> It is interesting that this effort for addressing is being trashed because
> it is savvy technology.
>

Dont see anyone has 'trashed' the idea of using Plus Codes as such.

Just the bulk import of them as *data* to the core OSM database. Its
redundant data.





> Plus code can be calculated on the fly,
>

Exactly, the address search interface/gazetteer could show the address
*with* a plus code.



> but if they are to be used we will need to have hard copy maps with the
> addresses that can be used to direct aid workers to a specific location.
>

So have a fancy renderer than can render the Plus Codes as needed.

Never tried, but it should be possible to render special plus code aligned
grids on the map.


I don't understand what problems would be created by adding valuable
> information to an address point.
>

another issue with it being added as tags, if the node is moved to correct
its location, the editor would have to remember to update the plus-code
tags as well (not just the lat/long)

If want to find where a plus code is, a search interface, can just decode
the plus code, get a lat/long and run a standard geospatial query. That
works *now* worldwide, without any sort of bulk import of tags.

... as tags it would need a text index of the tags, and search that.

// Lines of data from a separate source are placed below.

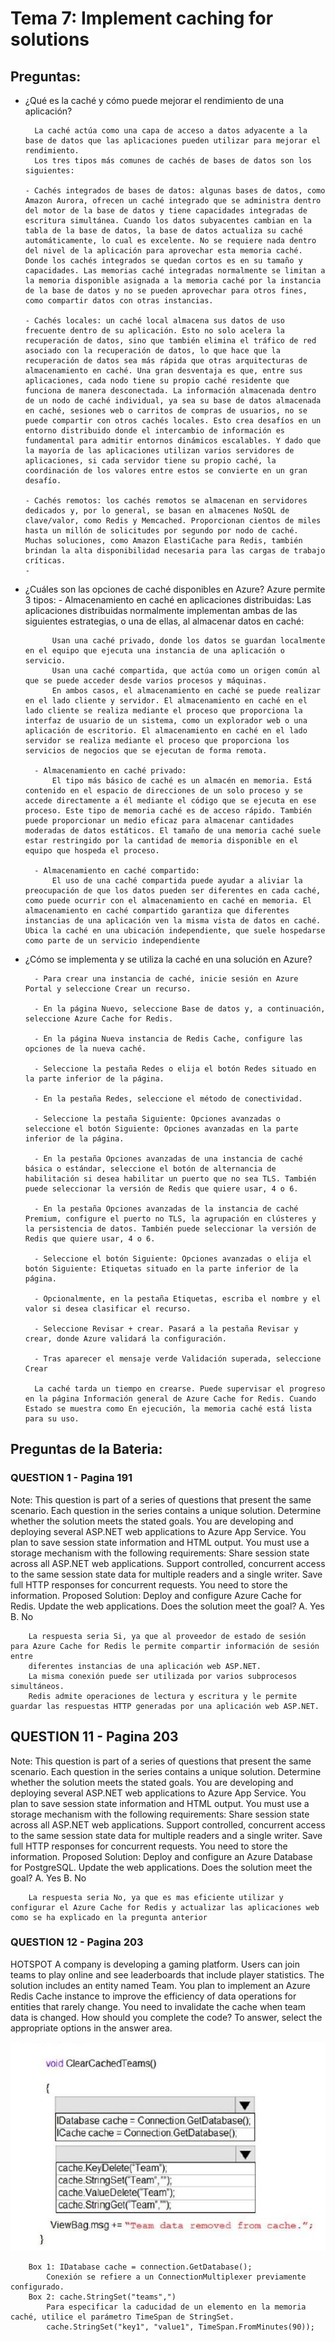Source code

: # Tema 7: Implement caching for solutions
## Preguntas:
- ¿Qué es la caché y cómo puede mejorar el rendimiento de una aplicación?

		La caché actúa como una capa de acceso a datos adyacente a la base de datos que las aplicaciones pueden utilizar para mejorar el rendimiento.
		Los tres tipos más comunes de cachés de bases de datos son los siguientes:
  	
  	  - Cachés integrados de bases de datos: algunas bases de datos, como Amazon Aurora, ofrecen un caché integrado que se administra dentro del motor de la base de datos y tiene capacidades integradas de escritura simultánea. Cuando los datos subyacentes cambian en la tabla de la base de datos, la base de datos actualiza su caché automáticamente, lo cual es excelente. No se requiere nada dentro del nivel de la aplicación para aprovechar esta memoria caché. Donde los cachés integrados se quedan cortos es en su tamaño y capacidades. Las memorias caché integradas normalmente se limitan a la memoria disponible asignada a la memoria caché por la instancia de la base de datos y no se pueden aprovechar para otros fines, como compartir datos con otras instancias.
  	
  	  - Cachés locales: un caché local almacena sus datos de uso frecuente dentro de su aplicación. Esto no solo acelera la recuperación de datos, sino que también elimina el tráfico de red asociado con la recuperación de datos, lo que hace que la recuperación de datos sea más rápida que otras arquitecturas de almacenamiento en caché. Una gran desventaja es que, entre sus aplicaciones, cada nodo tiene su propio caché residente que funciona de manera desconectada. La información almacenada dentro de un nodo de caché individual, ya sea su base de datos almacenada en caché, sesiones web o carritos de compras de usuarios, no se puede compartir con otros cachés locales. Esto crea desafíos en un entorno distribuido donde el intercambio de información es fundamental para admitir entornos dinámicos escalables. Y dado que la mayoría de las aplicaciones utilizan varios servidores de aplicaciones, si cada servidor tiene su propio caché, la coordinación de los valores entre estos se convierte en un gran desafío.
  	  
  	  - Cachés remotos: los cachés remotos se almacenan en servidores dedicados y, por lo general, se basan en almacenes NoSQL de clave/valor, como Redis y Memcached. Proporcionan cientos de miles hasta un millón de solicitudes por segundo por nodo de caché. Muchas soluciones, como Amazon ElastiCache para Redis, también brindan la alta disponibilidad necesaria para las cargas de trabajo críticas.
  	  - 
- ¿Cuáles son las opciones de caché disponibles en Azure?
        Azure permite 3 tipos:
        - Almacenamiento en caché en aplicaciones distribuidas:
            Las aplicaciones distribuidas normalmente implementan ambas de las siguientes estrategias, o una de ellas, al almacenar datos en caché:

            Usan una caché privado, donde los datos se guardan localmente en el equipo que ejecuta una instancia de una aplicación o servicio.
            Usan una caché compartida, que actúa como un origen común al que se puede acceder desde varios procesos y máquinas.
            En ambos casos, el almacenamiento en caché se puede realizar en el lado cliente y servidor. El almacenamiento en caché en el lado cliente se realiza mediante el proceso que proporciona la interfaz de usuario de un sistema, como un explorador web o una aplicación de escritorio. El almacenamiento en caché en el lado servidor se realiza mediante el proceso que proporciona los servicios de negocios que se ejecutan de forma remota.
        
        - Almacenamiento en caché privado:
            El tipo más básico de caché es un almacén en memoria. Está contenido en el espacio de direcciones de un solo proceso y se accede directamente a él mediante el código que se ejecuta en ese proceso. Este tipo de memoria caché es de acceso rápido. También puede proporcionar un medio eficaz para almacenar cantidades moderadas de datos estáticos. El tamaño de una memoria caché suele estar restringido por la cantidad de memoria disponible en el equipo que hospeda el proceso.
        
        - Almacenamiento en caché compartido:
            El uso de una caché compartida puede ayudar a aliviar la preocupación de que los datos pueden ser diferentes en cada caché, como puede ocurrir con el almacenamiento en caché en memoria. El almacenamiento en caché compartido garantiza que diferentes instancias de una aplicación ven la misma vista de datos en caché. Ubica la caché en una ubicación independiente, que suele hospedarse como parte de un servicio independiente
    
- ¿Cómo se implementa y se utiliza la caché en una solución en Azure?

        - Para crear una instancia de caché, inicie sesión en Azure Portal y seleccione Crear un recurso.
        
        - En la página Nuevo, seleccione Base de datos y, a continuación, seleccione Azure Cache for Redis.
        
        - En la página Nueva instancia de Redis Cache, configure las opciones de la nueva caché.
        
        - Seleccione la pestaña Redes o elija el botón Redes situado en la parte inferior de la página.
        
        - En la pestaña Redes, seleccione el método de conectividad.
        
        - Seleccione la pestaña Siguiente: Opciones avanzadas o seleccione el botón Siguiente: Opciones avanzadas en la parte inferior de la página.
        
        - En la pestaña Opciones avanzadas de una instancia de caché básica o estándar, seleccione el botón de alternancia de habilitación si desea habilitar un puerto que no sea TLS. También puede seleccionar la versión de Redis que quiere usar, 4 o 6.
        
        - En la pestaña Opciones avanzadas de la instancia de caché Premium, configure el puerto no TLS, la agrupación en clústeres y la persistencia de datos. También puede seleccionar la versión de Redis que quiere usar, 4 o 6.
        
        - Seleccione el botón Siguiente: Opciones avanzadas o elija el botón Siguiente: Etiquetas situado en la parte inferior de la página.
        
        - Opcionalmente, en la pestaña Etiquetas, escriba el nombre y el valor si desea clasificar el recurso.
        
        - Seleccione Revisar + crear. Pasará a la pestaña Revisar y crear, donde Azure validará la configuración.
        
        - Tras aparecer el mensaje verde Validación superada, seleccione Crear
        
        La caché tarda un tiempo en crearse. Puede supervisar el progreso en la página Información general de Azure Cache for Redis. Cuando Estado se muestra como En ejecución, la memoria caché está lista para su uso.

## Preguntas de la Bateria:

### QUESTION 1 - Pagina 191
Note: This question is part of a series of questions that present the same scenario. Each question
in the series contains a unique solution. Determine whether the solution meets the stated goals.
You are developing and deploying several ASP.NET web applications to Azure App Service. You plan to
save session state information and HTML output.
You must use a storage mechanism with the following requirements:
Share session state across all ASP.NET web applications.
Support controlled, concurrent access to the same session state data for multiple readers and a single
writer.
Save full HTTP responses for concurrent requests.
You need to store the information.
Proposed Solution: Deploy and configure Azure Cache for Redis. Update the web applications.
Does the solution meet the goal?
A. Yes
B. No

        La respuesta seria Si, ya que al proveedor de estado de sesión para Azure Cache for Redis le permite compartir información de sesión entre
        diferentes instancias de una aplicación web ASP.NET.
        La misma conexión puede ser utilizada por varios subprocesos simultáneos.
        Redis admite operaciones de lectura y escritura y le permite guardar las respuestas HTTP generadas por una aplicación web ASP.NET.

## QUESTION 11 - Pagina 203
Note: This question is part of a series of questions that present the same scenario. Each question
in the series contains a unique solution. Determine whether the solution meets the stated goals.
You are developing and deploying several ASP.NET web applications to Azure App Service. You plan to
save session state information and HTML output.
You must use a storage mechanism with the following requirements:
Share session state across all ASP.NET web applications.
Support controlled, concurrent access to the same session state data for multiple readers and a single
writer.
Save full HTTP responses for concurrent requests.
You need to store the information.
Proposed Solution: Deploy and configure an Azure Database for PostgreSQL. Update the web
applications.
Does the solution meet the goal?
A. Yes
B. No

        La respuesta seria No, ya que es mas eficiente utilizar y configurar el Azure Cache for Redis y actualizar las aplicaciones web como se ha explicado en la pregunta anterior

### QUESTION 12 - Pagina 203
HOTSPOT
A company is developing a gaming platform. Users can join teams to play online and see leaderboards that
include player statistics. The solution includes an entity named Team.
You plan to implement an Azure Redis Cache instance to improve the efficiency of data operations for
entities that rarely change.
You need to invalidate the cache when team data is changed.
How should you complete the code? To answer, select the appropriate options in the answer area.

![Tema7_Pregunta1](imagenes/Tema7_Pregunta1.JPG)

        Box 1: IDatabase cache = connection.GetDatabase();
            Conexión se refiere a un ConnectionMultiplexer previamente configurado.
        Box 2: cache.StringSet("teams",")
            Para especificar la caducidad de un elemento en la memoria caché, utilice el parámetro TimeSpan de StringSet. 
            cache.StringSet("key1", "value1", TimeSpan.FromMinutes(90));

Apparently there are currently 4665583767 nodes in OSM, the tags mentioned
seem to be about 83 bytes long. That's 390 *Gigabytes* of data just to add
plus codes to them all.


A basic mobile phone could easily compute the location for a plus-code with
the algorithm. If had to look it up in this database would be way more than
390gb of data on the device! (or need an active internet connection to the
online database)




>   So far I see no practical solution for giving an address to the billions
> of people that do not have one,
>

Every single point on earth already has a plus code already. Its already
been assigned by the algorithm.

Just like every single point as a lat/long coordinate.